Early engagement with APS leaders is also essential.

As I mentioned earlier, secretaries were consulted throughout the development of the Blueprint, and we have now met as the Secretaries Board for the first time to discuss the reforms.

The Board will have a major role in driving the reform agenda as part of its stewardship role for the public service.

We will also be convening the other new leadership group, the APS200, within the next month to discuss its role in championing the reforms in departments and agencies.

Over the course of this year, the consultation strategy will change from explaining the reforms, to consultation by lead agencies on how to implement them. This is the key to implementation – have a clear, strong direction for what is to change, and engage with staff on how to do it.
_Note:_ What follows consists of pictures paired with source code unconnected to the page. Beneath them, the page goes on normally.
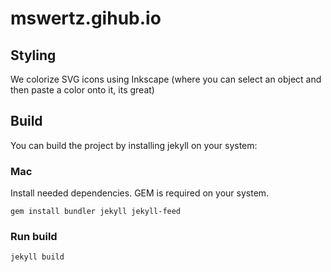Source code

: # mswertz.gihub.io


## Styling
We colorize SVG icons using Inkscape (where you can select an object and then paste a color onto it, its great)

## Build 
You can build the project by installing jekyll on your system:

### Mac
Install needed dependencies. GEM is required on your system.

```gem install bundler jekyll jekyll-feed```

### Run build

```jekyll build```

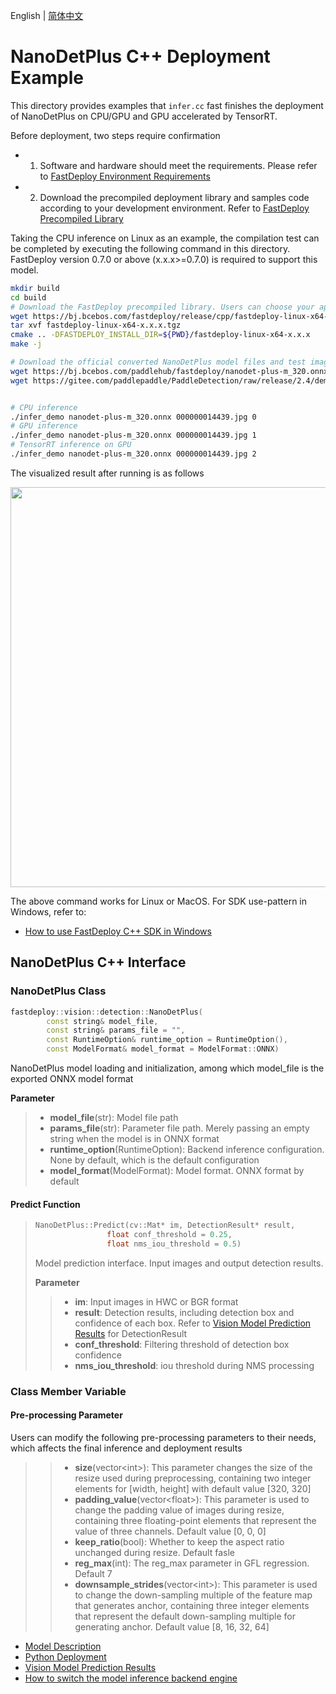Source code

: English | [简体中文](README_CN.md)
# NanoDetPlus C++ Deployment Example

This directory provides examples that `infer.cc` fast finishes the deployment of NanoDetPlus on CPU/GPU and GPU accelerated by TensorRT.

Before deployment, two steps require confirmation

- 1. Software and hardware should meet the requirements. Please refer to [FastDeploy Environment Requirements](../../../../../docs/en/build_and_install/download_prebuilt_libraries.md)  
- 2. Download the precompiled deployment library and samples code according to your development environment. Refer to [FastDeploy Precompiled Library](../../../../../docs/en/build_and_install/download_prebuilt_libraries.md)

Taking the CPU inference on Linux as an example, the compilation test can be completed by executing the following command in this directory. FastDeploy version 0.7.0 or above (x.x.x>=0.7.0) is required to support this model.

```bash
mkdir build
cd build
# Download the FastDeploy precompiled library. Users can choose your appropriate version in the `FastDeploy Precompiled Library` mentioned above 
wget https://bj.bcebos.com/fastdeploy/release/cpp/fastdeploy-linux-x64-x.x.x.tgz
tar xvf fastdeploy-linux-x64-x.x.x.tgz
cmake .. -DFASTDEPLOY_INSTALL_DIR=${PWD}/fastdeploy-linux-x64-x.x.x
make -j

# Download the official converted NanoDetPlus model files and test images 
wget https://bj.bcebos.com/paddlehub/fastdeploy/nanodet-plus-m_320.onnx
wget https://gitee.com/paddlepaddle/PaddleDetection/raw/release/2.4/demo/000000014439.jpg


# CPU inference
./infer_demo nanodet-plus-m_320.onnx 000000014439.jpg 0
# GPU inference
./infer_demo nanodet-plus-m_320.onnx 000000014439.jpg 1
# TensorRT inference on GPU
./infer_demo nanodet-plus-m_320.onnx 000000014439.jpg 2
```

The visualized result after running is as follows

<img width="640" src="https://user-images.githubusercontent.com/67993288/184301689-87ee5205-2eff-4204-b615-24c400f01323.jpg">

The above command works for Linux or MacOS. For SDK use-pattern in Windows, refer to:
- [How to use FastDeploy C++ SDK in Windows](../../../../../docs/en/faq/use_sdk_on_windows.md)

## NanoDetPlus C++ Interface 

### NanoDetPlus Class

```c++
fastdeploy::vision::detection::NanoDetPlus(
        const string& model_file,
        const string& params_file = "",
        const RuntimeOption& runtime_option = RuntimeOption(),
        const ModelFormat& model_format = ModelFormat::ONNX)
```

NanoDetPlus model loading and initialization, among which model_file is the exported ONNX model format

**Parameter**

> * **model_file**(str): Model file path 
> * **params_file**(str): Parameter file path. Merely passing an empty string when the model is in ONNX format
> * **runtime_option**(RuntimeOption): Backend inference configuration. None by default, which is the default configuration
> * **model_format**(ModelFormat): Model format. ONNX format by default

#### Predict Function 

> ```c++
> NanoDetPlus::Predict(cv::Mat* im, DetectionResult* result,
>                 float conf_threshold = 0.25,
>                 float nms_iou_threshold = 0.5)
> ```
>
> Model prediction interface. Input images and output detection results.
>
> **Parameter**
>
> > * **im**: Input images in HWC or BGR format
> > * **result**: Detection results, including detection box and confidence of each box. Refer to [Vision Model Prediction Results](../../../../../docs/api/vision_results/) for DetectionResult
> > * **conf_threshold**: Filtering threshold of detection box confidence
> > * **nms_iou_threshold**: iou threshold during NMS processing

### Class Member Variable

#### Pre-processing Parameter
Users can modify the following pre-processing parameters to their needs, which affects the final inference and deployment results

> > * **size**(vector&lt;int&gt;): This parameter changes the size of the resize used during preprocessing, containing two integer elements for [width, height] with default value [320, 320]
> > * **padding_value**(vector&lt;float&gt;): This parameter is used to change the padding value of images during resize, containing three floating-point elements that represent the value of three channels. Default value [0, 0, 0]
> > * **keep_ratio**(bool): Whether to keep the aspect ratio unchanged during resize. Default fasle
> > * **reg_max**(int): The reg_max parameter in GFL regression. Default 7
> > * **downsample_strides**(vector&lt;int&gt;): This parameter is used to change the down-sampling multiple of the feature map that generates anchor, containing three integer elements that represent the default down-sampling multiple for generating anchor. Default value [8, 16, 32, 64]

- [Model Description](../../)
- [Python Deployment](../python)
- [Vision Model Prediction Results](../../../../../docs/api/vision_results/)
- [How to switch the model inference backend engine](../../../../../docs/en/faq/how_to_change_backend.md)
The Blueprint provides clear direction on the way forward for the APS which has now been endorsed by the Government.

As I have outlined today, it contains a set of self-reinforcing reforms that combine to build a robust reform platform.  Structural changes are supported by measures to empower staff and make leaders more accountable.

This is an agenda that is grounded in the views of APS staff and stakeholders. As such, I believe it will be embraced by the broader public service.

We need to ensure it is.  We need to ensure that staff are excited about the opportunities that the Blueprint presents.  Opportunities to learn and develop. Opportunities to engage with the community.  A licence to be more creative and innovative.  An imperative to cut red tape, particularly internal red tape. And a mandate to test the boundaries, where-ever they constrain the APS from doing better for the Australian people.

The challenge now is to implement the reforms. Some people say twenty-eight reforms is an overly ambitious target.  The Government didn’t agree – it signed up to them all.

I also don’t believe the Blueprint is too ambitious.To the contrary, it needs to be ambitious to achieve the goals we have set.  And the mutually reinforcing nature of the components of the Blueprint will make the task easier. I, for one, am looking forward to the change.